Director's Letter Winter 2012

What does it mean to be a teaching museum? Aren’t all museums in fact teaching museums? Don’t we all teach not only in our classrooms and dedicated study spaces but in our galleries, too? This shorthand designation is often used to describe university-based museums, but to my mind frequently has a desultory whiff about it, conjuring images of students humorlessly engaged in rote learning. The reality of being a museum that teaches is, in the twenty-first century, far more complex and, I hope, far more compelling.

As a museum in one of the world’s great universities, we teach in ways both apparent and subtle. Classroom teaching is one of the more obvious avenues, engaging Princeton’s undergraduate and graduate students through coursework in multiple arts and humanities programs—as an article in this issue of the magazine more fully reveals. Most of the Museum’s curators teach in one way or another every semester, whether offering twelve-week lecture courses or seminars, co-teaching with colleagues in several departments and programs, leading invited discussions, or welcoming precepts to our study rooms. Sponsoring interns—typically drawn from Princeton’s student body—is another way in which we offer structured experiences to more advanced students, as part of preparation for a career in museums or in academia.

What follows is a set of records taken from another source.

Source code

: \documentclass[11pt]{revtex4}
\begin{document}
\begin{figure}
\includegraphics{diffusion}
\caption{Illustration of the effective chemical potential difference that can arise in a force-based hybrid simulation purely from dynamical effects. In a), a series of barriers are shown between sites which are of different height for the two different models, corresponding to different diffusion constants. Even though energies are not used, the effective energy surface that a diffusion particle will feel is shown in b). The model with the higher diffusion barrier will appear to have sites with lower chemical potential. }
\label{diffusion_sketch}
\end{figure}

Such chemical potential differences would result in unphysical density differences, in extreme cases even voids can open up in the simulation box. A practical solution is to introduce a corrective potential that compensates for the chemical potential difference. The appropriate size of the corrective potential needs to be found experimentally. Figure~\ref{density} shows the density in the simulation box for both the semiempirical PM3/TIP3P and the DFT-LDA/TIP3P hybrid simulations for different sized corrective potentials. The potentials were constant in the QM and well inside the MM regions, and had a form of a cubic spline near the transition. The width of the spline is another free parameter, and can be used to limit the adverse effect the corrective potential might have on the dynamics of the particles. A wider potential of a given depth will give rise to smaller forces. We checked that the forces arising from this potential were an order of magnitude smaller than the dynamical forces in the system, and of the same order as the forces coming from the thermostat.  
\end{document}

Community-oriented programming offers focused experiences for younger students. Through our work with area schools and frequent docent-led class visits to the Museum’s galleries, we offer structured learning opportunities to nearly 10,000 K–12 students each year, exposing them to masterworks of world art and challenging them to draw connections between the art of the past or of other cultures and their own experiences. For many, this might be their first discovery of original great works of art or of museums, and we strive to make these visits dynamic and accessible.

Outreach programming also fits the model of structured learning. Museum staff members regularly teach in lifelong learning programs through such organizations as the Princeton Adult School, Present Day Club, 55Plus group, and the Stonebridge and Princeton Windrows retirement communities. I’m delighted to speak frequently to groups ranging from the Chamber of Commerce to Rotary to the Nassau Club, or alumni chapters across the country.

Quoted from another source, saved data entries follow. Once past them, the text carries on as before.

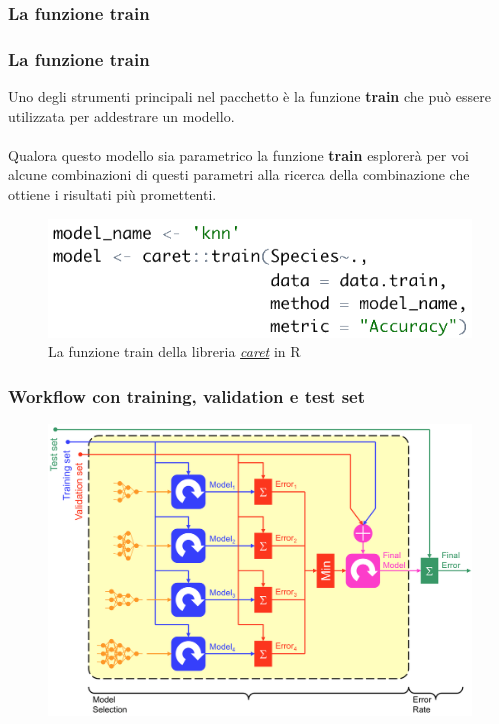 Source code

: \subsubsection[La funzione train]{La funzione train}
\begin{frame}
	
	\frametitle{La funzione \textbf{train}}
	
	
	Uno degli strumenti principali nel pacchetto è la funzione \textbf{train} che può essere utilizzata per addestrare un modello.\\\\
	Qualora questo modello sia parametrico la funzione \textbf{train} esplorerà per voi alcune combinazioni di questi parametri alla ricerca della combinazione che ottiene i risultati più promettenti.\\
	
	\begin{figure}[!htbp]
		\centering
		\includegraphics[width=0.75\linewidth]{images/supervised/coding/caret_train_1.png}
		\caption{La funzione train della libreria \href{https://github.com/topepo/caret}{\textit{caret}} in R}
	\end{figure}

\end{frame}



\begin{frame}

	\frametitle{Workflow con training, validation e test set}
	\begin{figure}[!htbp]
		\centering
		\includegraphics[width=0.85\linewidth]{images/supervised/validation_test_splitting_data/Workflow.png}
	\end{figure}
\end{frame}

Our publications program is also very much a part of our teaching. With several book-length publications appearing each year—most often accompanying temporary exhibitions but also presenting new scholarship on the collections (two such collections catalogues are due from us in 2012, on ancient glass and on Spanish drawings)— we are in fact a small publishing house. Commissioning and presenting scholarship from a host of intellectual perspectives is something I think we do better than almost any other mid-sized museum I could name.

To my mind, many of the most compelling ways in which we are a teaching museum are at once more personal and more opportunistic. If we’re doing our work in the galleries well, we are regularly providing moments of deep discovery and learning. An unexpected juxtaposition of objects brings about a new connection for even the most regular visitor, who might not previously have considered Modigliani in the context of African art. The turn of a corner to find a magnificent Yuan dynasty handscroll provides a moment of unexpected transport to another world. The sight of a beloved master in a new location— say, Monet’s Water Lilies and Japanese Bridge against a new field of deep blue—provokes a new relationship and somehow makes that painting your own, one to which you will return again and again. Beyond our galleries, expert lectures invite deepened levels of understanding and a groundbreaking voice on an unexpected topic—such as, recently, the neuroscientist Eric Kandel speaking on the art of Vienna in 1900—brings a new perspective.

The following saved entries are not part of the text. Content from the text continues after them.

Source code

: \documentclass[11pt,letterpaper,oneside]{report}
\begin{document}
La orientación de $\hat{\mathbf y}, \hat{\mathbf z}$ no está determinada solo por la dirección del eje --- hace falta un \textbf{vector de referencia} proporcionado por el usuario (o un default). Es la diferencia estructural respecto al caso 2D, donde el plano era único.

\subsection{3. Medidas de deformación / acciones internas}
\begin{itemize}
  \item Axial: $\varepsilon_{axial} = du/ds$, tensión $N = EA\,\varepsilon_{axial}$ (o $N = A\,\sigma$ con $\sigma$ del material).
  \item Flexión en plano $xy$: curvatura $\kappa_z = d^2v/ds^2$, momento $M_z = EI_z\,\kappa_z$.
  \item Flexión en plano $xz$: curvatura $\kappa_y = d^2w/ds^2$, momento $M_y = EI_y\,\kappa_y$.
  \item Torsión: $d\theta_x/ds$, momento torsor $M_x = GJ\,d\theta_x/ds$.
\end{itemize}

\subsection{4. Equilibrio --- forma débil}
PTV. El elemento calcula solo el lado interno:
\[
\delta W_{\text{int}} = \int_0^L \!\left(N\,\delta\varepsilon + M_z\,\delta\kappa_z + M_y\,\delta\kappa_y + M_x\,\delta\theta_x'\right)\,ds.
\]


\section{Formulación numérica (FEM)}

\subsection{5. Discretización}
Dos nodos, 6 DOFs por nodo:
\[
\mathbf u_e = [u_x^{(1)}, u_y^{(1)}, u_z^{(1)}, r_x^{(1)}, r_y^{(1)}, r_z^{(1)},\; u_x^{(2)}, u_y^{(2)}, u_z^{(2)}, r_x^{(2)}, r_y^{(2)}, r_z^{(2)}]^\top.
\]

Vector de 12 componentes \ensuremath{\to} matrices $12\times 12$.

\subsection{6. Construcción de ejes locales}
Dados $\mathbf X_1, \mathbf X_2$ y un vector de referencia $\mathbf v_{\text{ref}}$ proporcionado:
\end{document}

I’ve spent most of my career in “teaching museums”— from the University of California at Berkeley to the University of Michigan and now Princeton—each committed to education on multiple and complex levels. This is no accident: what we can do in museums that are part of great research universities is to my mind unrivaled. As Holland Cotter of the New York Times once wrote, the university museum gives us life—“organic, intimate and as fresh as news.” Perhaps it’s time to reclaim, and celebrate, the joyful life of the teaching museum.